L'IA dans l'enseignement supérieur : Trois menaces à considérer
Alors que j'écris ces lignes, l'IA Copilot de Microsoft attend, tel un démon, d'être invoquée pour remplacer mes mots par les siens. La tentation est grande, mais je résiste. Pour l'instant. Pourtant, l'IA s'impose de manière persistante, et les éducateurs redoutent autant ses menaces que ses promesses. Cet article propose un aperçu concis de trois dangers : la tricherie par IA, l'Incompétence Artificielle et l'Obsolescence Artificielle.
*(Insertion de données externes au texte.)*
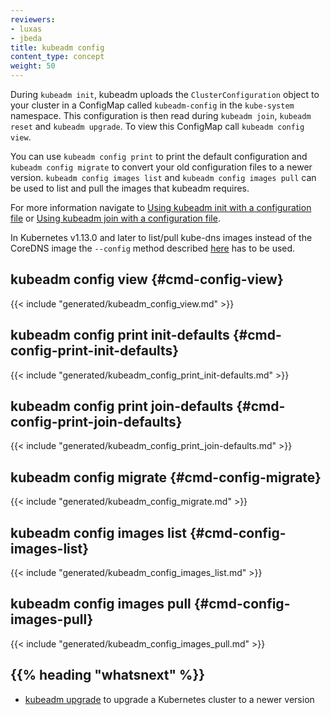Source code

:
 ```yaml
---
reviewers:
- luxas
- jbeda
title: kubeadm config
content_type: concept
weight: 50
---
```


<!-- overview -->
During `kubeadm init`, kubeadm uploads the `ClusterConfiguration` object to your cluster
in a ConfigMap called `kubeadm-config` in the `kube-system` namespace. This configuration is then read during
`kubeadm join`, `kubeadm reset` and `kubeadm upgrade`. To view this ConfigMap call `kubeadm config view`.

You can use `kubeadm config print` to print the default configuration and `kubeadm config migrate` to
convert your old configuration files to a newer version. `kubeadm config images list` and
`kubeadm config images pull` can be used to list and pull the images that kubeadm requires.

For more information navigate to
[Using kubeadm init with a configuration file](/docs/reference/setup-tools/kubeadm/kubeadm-init/#config-file)
or [Using kubeadm join with a configuration file](/docs/reference/setup-tools/kubeadm/kubeadm-join/#config-file).

In Kubernetes v1.13.0 and later to list/pull kube-dns images instead of the CoreDNS image
the `--config` method described [here](/docs/reference/setup-tools/kubeadm/kubeadm-init-phase/#cmd-phase-addon)
has to be used.

<!-- body -->
## kubeadm config view {#cmd-config-view}

{{< include "generated/kubeadm_config_view.md" >}}

## kubeadm config print init-defaults {#cmd-config-print-init-defaults}

{{< include "generated/kubeadm_config_print_init-defaults.md" >}}

## kubeadm config print join-defaults {#cmd-config-print-join-defaults}

{{< include "generated/kubeadm_config_print_join-defaults.md" >}}

## kubeadm config migrate {#cmd-config-migrate}

{{< include "generated/kubeadm_config_migrate.md" >}}

## kubeadm config images list {#cmd-config-images-list}

{{< include "generated/kubeadm_config_images_list.md" >}}

## kubeadm config images pull {#cmd-config-images-pull}

{{< include "generated/kubeadm_config_images_pull.md" >}}

## {{% heading "whatsnext" %}}

* [kubeadm upgrade](/docs/reference/setup-tools/kubeadm/kubeadm-upgrade/) to upgrade a Kubernetes cluster to a newer version
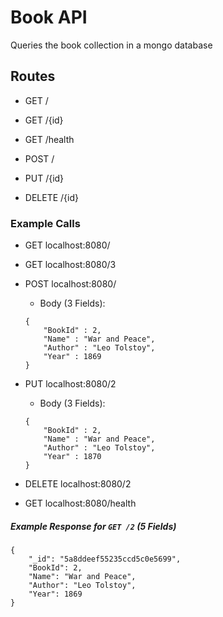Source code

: # Book API

Queries the book collection in a mongo database

## Routes
- GET /

- GET /{id}

- GET /health

- POST /

- PUT /{id}

- DELETE /{id}

### Example Calls

- GET localhost:8080/

- GET localhost:8080/3

- POST localhost:8080/
    - Body (3 Fields):
    ```
    {
        "BookId" : 2,
        "Name" : "War and Peace",
        "Author" : "Leo Tolstoy",
        "Year" : 1869
    }
    ```

- PUT localhost:8080/2
    - Body (3 Fields):
    ```
    {
        "BookId" : 2,
        "Name" : "War and Peace",
        "Author" : "Leo Tolstoy",
        "Year" : 1870
    }
    ```

- DELETE localhost:8080/2

- GET localhost:8080/health

##### Example Response for `GET /2` (5 Fields)

```
{
    "_id": "5a8ddeef55235ccd5c0e5699",
    "BookId": 2,
    "Name": "War and Peace",
    "Author": "Leo Tolstoy",
    "Year": 1869
}
```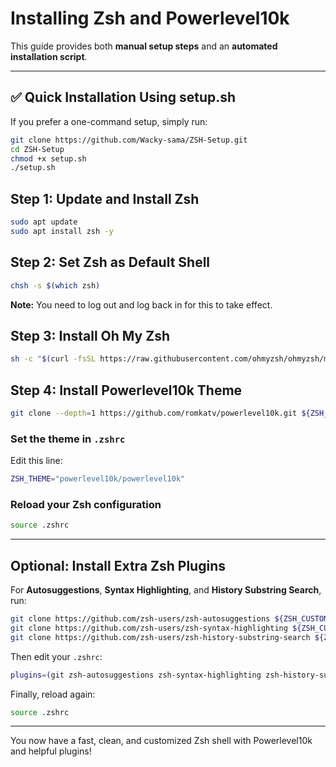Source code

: # Installing Zsh and Powerlevel10k

This guide provides both **manual setup steps** and an **automated installation script**.

---

## ✅ Quick Installation Using setup.sh

If you prefer a one-command setup, simply run:

```bash
git clone https://github.com/Wacky-sama/ZSH-Setup.git
cd ZSH-Setup
chmod +x setup.sh
./setup.sh
```

## Step 1: Update and Install Zsh

```bash
sudo apt update
sudo apt install zsh -y
```

## Step 2: Set Zsh as Default Shell

```bash
chsh -s $(which zsh)
```

**Note:** You need to log out and log back in for this to take effect.

## Step 3: Install Oh My Zsh

```bash
sh -c "$(curl -fsSL https://raw.githubusercontent.com/ohmyzsh/ohmyzsh/master/tools/install.sh)"
```

## Step 4: Install Powerlevel10k Theme

```bash
git clone --depth=1 https://github.com/romkatv/powerlevel10k.git ${ZSH_CUSTOM:-$HOME/.oh-my-zsh/custom}/themes/powerlevel10k
```

### Set the theme in `.zshrc`

Edit this line:

```bash
ZSH_THEME="powerlevel10k/powerlevel10k"
```

### Reload your Zsh configuration

```bash
source .zshrc
```

---

## Optional: Install Extra Zsh Plugins

For **Autosuggestions**, **Syntax Highlighting**, and **History Substring Search**, run:

```bash
git clone https://github.com/zsh-users/zsh-autosuggestions ${ZSH_CUSTOM:-~/.oh-my-zsh/custom}/plugins/zsh-autosuggestions
git clone https://github.com/zsh-users/zsh-syntax-highlighting ${ZSH_CUSTOM:-~/.oh-my-zsh/custom}/plugins/zsh-syntax-highlighting
git clone https://github.com/zsh-users/zsh-history-substring-search ${ZSH_CUSTOM:-~/.oh-my-zsh/custom}/plugins/zsh-history-substring-search
```

Then edit your `.zshrc`:

```bash
plugins=(git zsh-autosuggestions zsh-syntax-highlighting zsh-history-substring-search)
```

Finally, reload again:

```bash
source .zshrc
```

---

You now have a fast, clean, and customized Zsh shell with Powerlevel10k and helpful plugins!
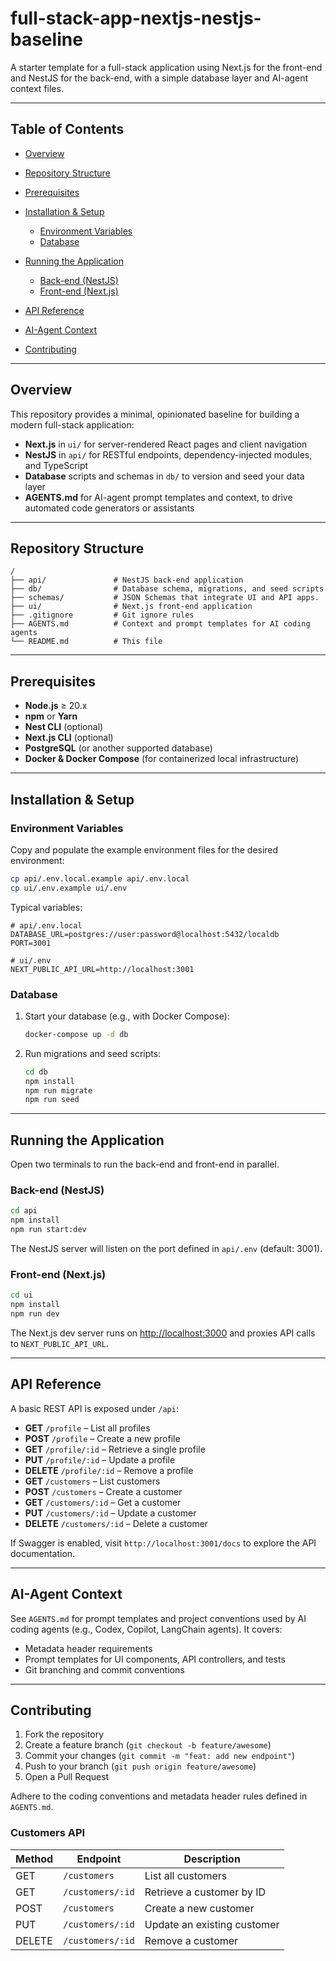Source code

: # full-stack-app-nextjs-nestjs-baseline

A starter template for a full-stack application using Next.js for the front-end and NestJS for the back-end, with a simple database layer and AI-agent context files.

---

## Table of Contents

* [Overview](#overview)
* [Repository Structure](#repository-structure)
* [Prerequisites](#prerequisites)
* [Installation & Setup](#installation--setup)

    * [Environment Variables](#environment-variables)
    * [Database](#database)
* [Running the Application](#running-the-application)

    * [Back-end (NestJS)](#back-end-nestjs)
    * [Front-end (Next.js)](#front-end-nextjs)
* [API Reference](#api-reference)
* [AI-Agent Context](#ai-agent-context)
* [Contributing](#contributing)


---

## Overview

This repository provides a minimal, opinionated baseline for building a modern full-stack application:

* **Next.js** in `ui/` for server-rendered React pages and client navigation
* **NestJS** in `api/` for RESTful endpoints, dependency-injected modules, and TypeScript
* **Database** scripts and schemas in `db/` to version and seed your data layer
* **AGENTS.md** for AI-agent prompt templates and context, to drive automated code generators or assistants

---

## Repository Structure

```
/
├── api/               # NestJS back-end application
├── db/                # Database schema, migrations, and seed scripts
├── schemas/           # JSON Schemas that integrate UI and API apps.
├── ui/                # Next.js front-end application
├── .gitignore         # Git ignore rules
├── AGENTS.md          # Context and prompt templates for AI coding agents
└── README.md          # This file
```

---

## Prerequisites

* **Node.js** ≥ 20.x
* **npm** or **Yarn**
* **Nest CLI** (optional)
* **Next.js CLI** (optional)
* **PostgreSQL** (or another supported database)
* **Docker & Docker Compose** (for containerized local infrastructure)

---

## Installation & Setup

### Environment Variables

Copy and populate the example environment files for the desired environment:

```bash
cp api/.env.local.example api/.env.local
cp ui/.env.example ui/.env
```

Typical variables:

```dotenv
# api/.env.local
DATABASE_URL=postgres://user:password@localhost:5432/localdb
PORT=3001

# ui/.env
NEXT_PUBLIC_API_URL=http://localhost:3001
```

### Database

1. Start your database (e.g., with Docker Compose):

   ```bash
   docker-compose up -d db
   ```
2. Run migrations and seed scripts:

   ```bash
   cd db
   npm install
   npm run migrate
   npm run seed
   ```

---

## Running the Application

Open two terminals to run the back-end and front-end in parallel.

### Back-end (NestJS)

```bash
cd api
npm install
npm run start:dev
```

The NestJS server will listen on the port defined in `api/.env` (default: 3001).

### Front-end (Next.js)

```bash
cd ui
npm install
npm run dev
```

The Next.js dev server runs on [http://localhost:3000](http://localhost:3000) and proxies API calls to `NEXT_PUBLIC_API_URL`.

---

## API Reference

A basic REST API is exposed under `/api`:

* **GET** `/profile` – List all profiles
* **POST** `/profile` – Create a new profile
* **GET** `/profile/:id` – Retrieve a single profile
* **PUT** `/profile/:id` – Update a profile
* **DELETE** `/profile/:id` – Remove a profile
* **GET** `/customers` – List customers
* **POST** `/customers` – Create a customer
* **GET** `/customers/:id` – Get a customer
* **PUT** `/customers/:id` – Update a customer
* **DELETE** `/customers/:id` – Delete a customer

If Swagger is enabled, visit `http://localhost:3001/docs` to explore the API documentation.

---

## AI-Agent Context

See `AGENTS.md` for prompt templates and project conventions used by AI coding agents (e.g., Codex, Copilot, LangChain agents). It covers:

* Metadata header requirements
* Prompt templates for UI components, API controllers, and tests
* Git branching and commit conventions

---

## Contributing

1. Fork the repository
2. Create a feature branch (`git checkout -b feature/awesome`)
3. Commit your changes (`git commit -m "feat: add new endpoint"`)
4. Push to your branch (`git push origin feature/awesome`)
5. Open a Pull Request

Adhere to the coding conventions and metadata header rules defined in `AGENTS.md`.


### Customers API

| Method | Endpoint | Description |
| ------ | -------- | ----------- |
| GET | `/customers` | List all customers |
| GET | `/customers/:id` | Retrieve a customer by ID |
| POST | `/customers` | Create a new customer |
| PUT | `/customers/:id` | Update an existing customer |
| DELETE | `/customers/:id` | Remove a customer |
Lorsque l'IA est devenue accessible, un tsunami de tricheries était prédit. Comme beaucoup, je m'attendais à une inondation, mais je n'ai vu qu'un filet. Bien que ce ne soit qu'un témoignage anecdotique, le taux de plagiat dans mes cours est resté stable à 10% depuis 1993. Les chercheurs de Stanford Victor Lee et Denise Pope ont étudié la tricherie pendant 15 ans. Leurs enquêtes révèlent que 60 à 70% des étudiants ont admis avoir triché. En 2023, ce pourcentage est resté stable ou a légèrement diminué, y compris pour la tricherie via l'IA. Cela s'explique car tricher a toujours été facile, et la décision de le faire repose davantage sur l'éthique que sur la technologie.
L'IA n'est d'ailleurs pas idéale pour tricher. Comme l'ont souligné les chercheurs Arvind Narayanan et Sayash Kapoor, l'IA excelle surtout dans des tâches inutiles. Si un travail peut être bien réalisé par l'IA, c'est peut-être un défaut de conception du cours plutôt qu'un problème lié à l'IA. Des outils et bonnes pratiques existent aussi pour limiter la tricherie. Ainsi, l'IA ne signera probablement pas la fin des académies, sauf si sa qualité s'améliore considérablement.
La deuxième menace est l'Incompétence Artificielle. Socrate critiquait l'écriture, craignant qu'elle n'affaiblisse la mémoire. Plus tard, on a accusé la télévision de "pourrir les cerveaux" et les calculatrices de détruire les compétences mathématiques. Aujourd'hui, c'est au tour de l'IA. Deux craintes émergent : d'abord, que des étudiants diplômés soient incompétents car ayant triché avec l'IA. Mais ce problème n'est pas nouveau (népotisme, copinage, etc.). Ensuite, que l'usage "honnête" de la technologie rende les étudiants incompétents. Cependant, si l'enseignement a su s'adapter à l'écriture ou aux calculatrices, il pourra s'adapter à l'IA, à condition de prendre la menace au sérieux.
Certains pourraient arguer que l'IA est fondamentalement différente. Par exemple, Photoshop n'a pas remplacé le talent artistique, mais l'IA générative permet de créer des images sans aucune compétence. Ceci mène à la troisième menace : l'Obsolescence Artificielle. Avec l'amélioration de l'IA, certaines compétences deviendront superflues. Faut-il le craindre ? Les diplômés actuels ignorent comment utiliser un rouet ou des cartes perforées, sans être incompétents pour autant. Les établissements devront adapter leurs programmes, comme ils l'ont toujours fait face aux changements technologiques ou politiques.
Dans un scénario dystopique, l'IA pourrait précipiter la majorité dans la pauvreté, ne laissant que quelques universités d'élite survivre. À l'inverse, dans un monde utopique, l'IA libérerait l'humanité des corvées, permettant un essor de l'éducation. Le scénario le plus probable reste une adaptation mesurée de l'enseignement supérieur, sans catastrophe. Mais il est crucial de se préparer, car l'aveuglement volontaire mène toujours au désastre.